However, this is NOT how/when you use hash table!
The complexity analysis assumes that for n-bit keys, you could have O(2^n) keys in the table (e.g. 1/4 of all possible keys). But most if not all of the time we use hash table, we only have a constant number of the n-bit keys in the table. If you only want a constant number of keys in the table, say C is your maximum number, then you could form a hash table of O(C) bins, that guarantees expected constant collision (with a good hash function); and a hash function using ~logC of the n bits in the key. Then every query is O(logC) = O(1). This is how people claim "hash table access is O(1)"/
There are a couple of catches here -- first, saying you don't need all the bits may only be a billing trick. First you cannot really pass the key value to the hash function, because that would be moving n bits in the memory which is O(n). So you need to do e.g. a reference passing. But you still need to store it somewhere already which was an O(n) operation; you just don't bill it to the hashing; you overall computation task cannot avoid this. Second, you do the hashing, find the bin, and found more than 1 keys; your cost depends on your resolution method -- if you do comparison based (BST or List), you will have O(n) operation (recall key is n-bit); if you do 2nd hash, well, you have the same issue if 2nd hash has collision.
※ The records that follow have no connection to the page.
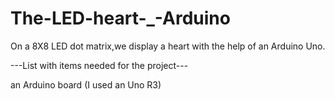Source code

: The-LED-heart-_-Arduino
=======================

On a 8X8 LED dot matrix,we display a heart with the help of an Arduino Uno.

---List with items needed for the project---

an Arduino board (I used an Uno R3)
  

	

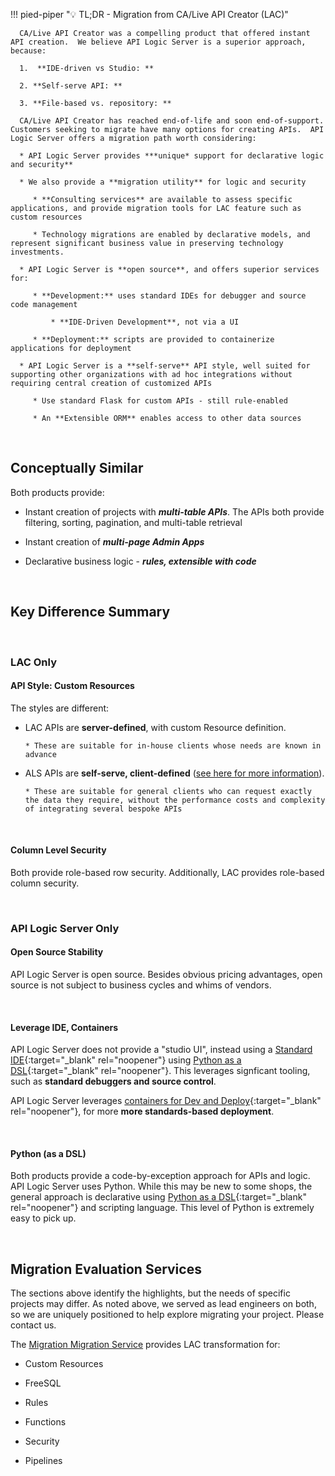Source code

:!!! pied-piper ":bulb: TL;DR - Migration from CA/Live API Creator (LAC)"

      CA/Live API Creator was a compelling product that offered instant API creation.  We believe API Logic Server is a superior approach, because:

      1.  **IDE-driven vs Studio: **

      2. **Self-serve API: **

      3. **File-based vs. repository: **
      
      CA/Live API Creator has reached end-of-life and soon end-of-support.  Customers seeking to migrate have many options for creating APIs.  API Logic Server offers a migration path worth considering:

      * API Logic Server provides ***unique* support for declarative logic and security**

      * We also provide a **migration utility** for logic and security

         * **Consulting services** are available to assess specific applications, and provide migration tools for LAC feature such as custom resources

         * Technology migrations are enabled by declarative models, and represent significant business value in preserving technology investments.

      * API Logic Server is **open source**, and offers superior services for:

         * **Development:** uses standard IDEs for debugger and source code management

             * **IDE-Driven Development**, not via a UI

         * **Deployment:** scripts are provided to containerize applications for deployment

      * API Logic Server is a **self-serve** API style, well suited for supporting other organizations with ad hoc integrations without requiring central creation of customized APIs

         * Use standard Flask for custom APIs - still rule-enabled
         
         * An **Extensible ORM** enables access to other data sources

&nbsp;

## Conceptually Similar

Both products provide:

* Instant creation of projects with ***multi-table APIs***.  The APIs both provide filtering, sorting, pagination, and multi-table retrieval

* Instant creation of ***multi-page Admin Apps***

* Declarative business logic - ***rules, extensible with code***

&nbsp;

## Key Difference Summary

&nbsp;

### LAC Only

#### API Style: Custom Resources

The styles are different:

* LAC APIs are **server-defined**, with custom Resource definition.

      * These are suitable for in-house clients whose needs are known in advance

* ALS APIs are **self-serve, client-defined** ([see here for more information](API-Self-Serve.md)).  

      * These are suitable for general clients who can request exactly the data they require, without the performance costs and complexity of integrating several bespoke APIs

&nbsp;

#### Column Level Security

Both provide role-based row security.  Additionally, LAC provides role-based column security.

&nbsp;

### API Logic Server Only

#### Open Source Stability

API Logic Server is open source.  Besides obvious pricing advantages, open source is not subject to business cycles and whims of vendors.

&nbsp;

#### Leverage IDE, Containers

API Logic Server does not provide a "studio UI", instead using a [Standard IDE](IDE-Customize.md){:target="_blank" rel="noopener"} using [Python as a DSL](Tech-DSL.md){:target="_blank" rel="noopener"}.  This leverages signficant tooling, such as **standard debuggers and source control**.

API Logic Server leverages [containers for Dev and Deploy](DevOps-Containers.md){:target="_blank" rel="noopener"}, for more **more standards-based deployment**.

&nbsp;

#### Python (as a DSL)

Both products provide a code-by-exception approach for APIs and logic.  API Logic Server uses Python.  While this may be new to some shops, the general approach is declarative using [Python as a DSL](Tech-DSL.md){:target="_blank" rel="noopener"} and scripting language.  This level of Python is extremely easy to pick up.

&nbsp;

## Migration Evaluation Services

The sections above identify the highlights, but the needs of specific projects may differ.  As noted above, we served as lead engineers on both, so we are uniquely positioned to help explore migrating your project.  Please contact us.

The [Migration Migration Service](https://github.com/tylerm007/model_migration_service.git) provides LAC transformation for:

* Custom Resources

* FreeSQL

* Rules

* Functions

* Security

* Pipelines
So O(1) is not 100% guaranteed unless you have no collision (you can improve the chance by having a table with more bins than keys, but still).
Consider the alternative, e.g. BST, in this case. there are C keys, so a balanced BST will be O(logC) in depth, so a search takes O(logC) steps. However the comparison in this case would be an O(n) operation ... so it appears hashing is a better choice in this case.
TL;DR: Hash tables guarantee O(1) expected worst case time if you pick your hash function uniformly at random from a universal family of hash functions. Expected worst case is not the same as average case.
Disclaimer: I don't formally prove hash tables are O(1), for that have a look at this video from coursera [1]. I also don't discuss the amortized aspects of hash tables. That is orthogonal to the discussion about hashing and collisions.
I see a surprisingly great deal of confusion around this topic in other answers and comments, and will try to rectify some of them in this long answer.
Reasoning about worst case
There are different types of worst case analysis. The analysis that most answers have made here so far is not worst case, but rather average case [2]. Average case analysis tends to be more practical. Maybe your algorithm has one bad worst case input, but actually works well for all other possible inputs. Bottomline is your runtime depends on the dataset you're running on.
Consider the following pseudocode of the get method of a hash table. Here I'm assuming we handle collision by chaining, so each entry of the table is a linked list of (key,value) pairs. We also assume the number of buckets m is fixed but is O(n), where n is the number of elements in the input.
function get(a: Table with m buckets, k: Key being looked up)
bucket <- compute hash(k) modulo m
for each (key,value) in a[bucket]
return value if k == key
return not_found
As other answers have pointed out, this runs in average O(1) and worst case O(n). We can make a little sketch of a proof by challenge here. The challenge goes as follows:
(1) You give your hash table algorithm to an adversary.
(2) The adversary can study it and prepare as long as he wants.
(3) Finally the adversary gives you an input of size n for you to insert in your table.
The question is: how fast is your hash table on the adversary input?
From step (1) the adversary knows your hash function; during step (2) the adversary can craft a list of n elements with the same hash modulo m, by e.g. randomly computing the hash of a bunch of elements; and then in (3) they can give you that list. But lo and behold, since all n elements hash to the same bucket, your algorithm will take O(n) time to traverse the linked list in that bucket. No matter how many times we retry the challenge, the adversary always wins, and that's how bad your algorithm is, worst case O(n).
How come hashing is O(1)?
What threw us off in the previous challenge was that the adversary knew our hash function very well, and could use that knowledge to craft the worst possible input.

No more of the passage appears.